CASERTA-Nelle province di Caserta e Napoli, i Carabinieri della Compagnia di Santa Maria Capua Vetere stanno dando esecuzione ad un’ordinanza di misura cautelare nei confronti di 12indagati (1 in carcere e 11 agli arresti domiciliari), emessa dall’Ufficio GIP del Tribunale di Napoli, su richiesta della locale DDA per  detenzione e spaccio di sostanze stupefacenti del tipo cocaina, marijuana e hashish.

L’attività di indagini , coordinata dalla Direzione Distrettuale di Antimafia di Napoli, trae origine da attività mirata a disarticolare il clan Bifone egemone in Portico di Caserta, e riconducibile al clan dei Belforte di Marcianise, che portava in data 07 ottobre del 2013 all’esecuzione di misure cautelari per reati di estorsione aggravate dal metodo mafioso ai danni di imprenditori e commercianti di Portico di Caserta e comuni limitrofi, nonché al pentimento del capoclan Bifone Antonio.

L’attività sul soggetto incaricato del compito di riscossione per conto del clan Buonpane Michele, tratto in arresto nell’ottobre 2013 consentiva di accertare che tale soggetto si inseriva stabilmente in un contesto di commercio e spaccio di sostanze stupefacenti del tipo cocaina, hashish e marijuana, che si riforniva nella provincia di Napoli e con ramificazioni in numerosi comuni della provincia di Caserta, come Macerata Campania, Portico di Caserta, Santa Maria Capua Vetere, Capodrise, Marcianise e Teano.
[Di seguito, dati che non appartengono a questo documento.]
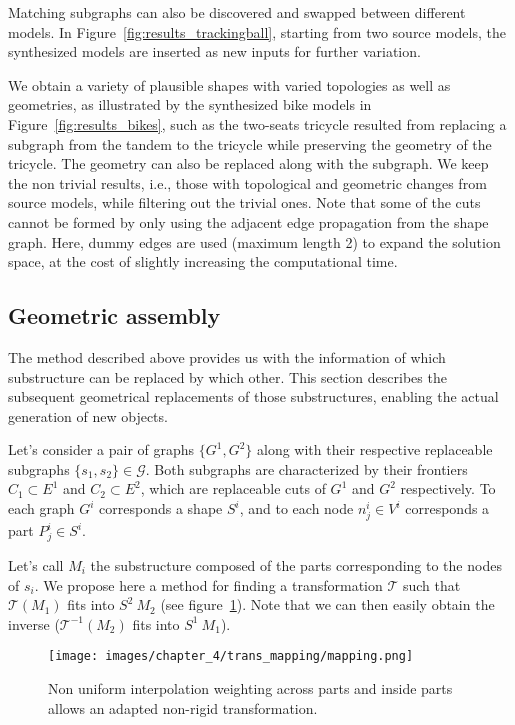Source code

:Matching subgraphs can also be discovered and swapped between different models.
In Figure~\ref{fig:results_trackingball}, starting  from two source models, the synthesized models are inserted as new inputs for further variation.

We obtain a variety of plausible shapes with varied topologies as well as geometries, as illustrated by the synthesized bike models in Figure~\ref{fig:results_bikes}, such as the two-seats tricycle resulted from replacing a subgraph from the tandem to the tricycle while preserving the geometry of the tricycle. The geometry can also be replaced along with the subgraph. We keep the non trivial results, i.e., those with topological and geometric changes from source models, while filtering out the trivial ones. Note that some of the cuts cannot be formed by only using the adjacent edge propagation from the shape graph. Here, dummy edges are used (maximum length 2) to expand the solution space, at the cost of slightly increasing the computational time.


\subsection{Geometric assembly}

The method described above provides us with the information of which substructure can be replaced by which other. This section describes the subsequent geometrical replacements of those substructures, enabling the actual generation of new objects.

Let's consider a pair of graphs $\{G^1, G^2\}$ along with their respective replaceable subgraphs $\{s_1,s_2\} \in \mathcal{G}$.
Both subgraphs are characterized by their frontiers $ C_1 \subset E^1$ and $ C_2 \subset E^2$, which are replaceable cuts of $G^1$ and $G^2$ respectively.
To each graph $G^i$ corresponds a shape $S^i$, and to each node $ n_j^i \in V^i$ corresponds a part $P_j^i \in S^i$.

Let's call $M_i$ the substructure composed of the parts corresponding to the nodes of $s_i$.
We propose here a method for finding a transformation $\mathcal{T}$ such that $\mathcal{T}(M_1)$ fits into $S^2 \ M_2$ (see figure~\ref{fig:mapping}). Note that we can then easily obtain the inverse ($\mathcal{T}^{-1}(M_2)$ fits into $S^1 \ M_1$).


\begin{figure}[b!]
	\centering
		\texttt{[image: images/chapter\_4/trans\_mapping/mapping.png]}
	\caption{Non uniform interpolation weighting across parts and inside parts allows an adapted non-rigid transformation.}
	\label{fig:mapping}
\end{figure}

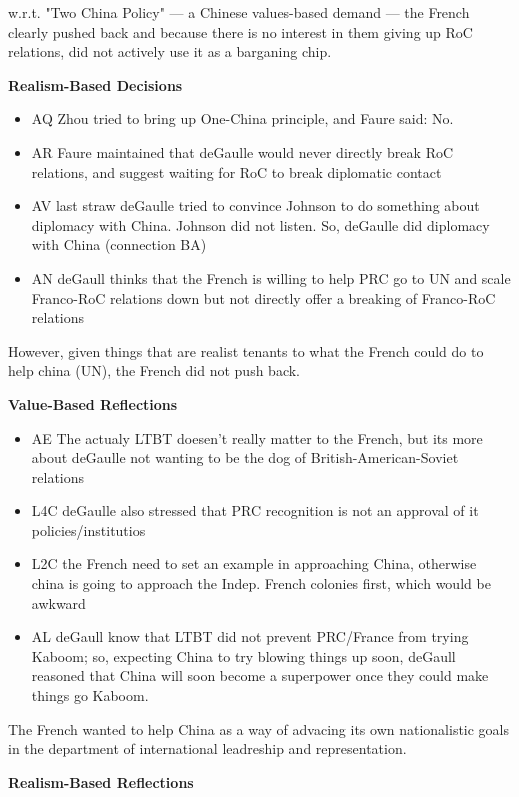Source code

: \documentclass[letterpaper]{article}
\begin{document}
\begin{enumerate}
w.r.t. "Two China Policy" --- a Chinese values-based demand --- the
French clearly pushed back and because there is no interest in them
giving up RoC relations, did not actively use it as a barganing chip.

\textbf{Realism-Based Decisions}

\begin{itemize}
\item AQ Zhou tried to bring up One-China principle, and Faure said: No.
\item AR Faure maintained that deGaulle would never directly break RoC
relations, and suggest waiting for RoC to break diplomatic contact
\item AV last straw deGaulle tried to convince Johnson to do something about
diplomacy with China. Johnson did not listen. So, deGaulle did
diplomacy with China (connection BA)
\item AN deGaull thinks that the French is willing to help PRC go to UN and
scale Franco-RoC relations down but not directly offer a breaking of
Franco-RoC relations
\end{itemize}

However, given things that are realist tenants to what the French could
do to help china (UN), the French did not push back.

\textbf{Value-Based Reflections}

\begin{itemize}
\item AE The actualy LTBT doesen't really matter to the French, but its more
about deGaulle not wanting to be the dog of British-American-Soviet
relations
\item L4C deGaulle also stressed that PRC recognition is not an approval of
it policies/institutios
\item L2C the French need to set an example in approaching China, otherwise
china is going to approach the Indep. French colonies first, which
would be awkward
\item AL deGaull know that LTBT did not prevent PRC/France from trying
Kaboom; so, expecting China to try blowing things up soon, deGaull
reasoned that China will soon become a superpower once they could make
things go Kaboom.
\end{itemize}

The French wanted to help China as a way of advacing its own
nationalistic goals in the department of international leadreship and
representation.

\textbf{Realism-Based Reflections}


\end{enumerate}
\end{document}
Le attività di indagini si sono svolte soprattutto mediante lo strumento delle intercettazioni telefoniche con il riscontro offerto da numerosi arresti in flagranza di reato e recuperi di sostanze stupefacenti. Nel corso delle attività sono stati accertati oltre 180 episodi di spaccio nonché eseguiti cinque arresti in flagranza di reato e recuperati 600 gr circa di sostanze stupefacenti.

Nel corso dell’attività i carabinieri hanno anche documentato alcuni episodi di spaccio nei confronti di minori in prossimità di istituti scolastici.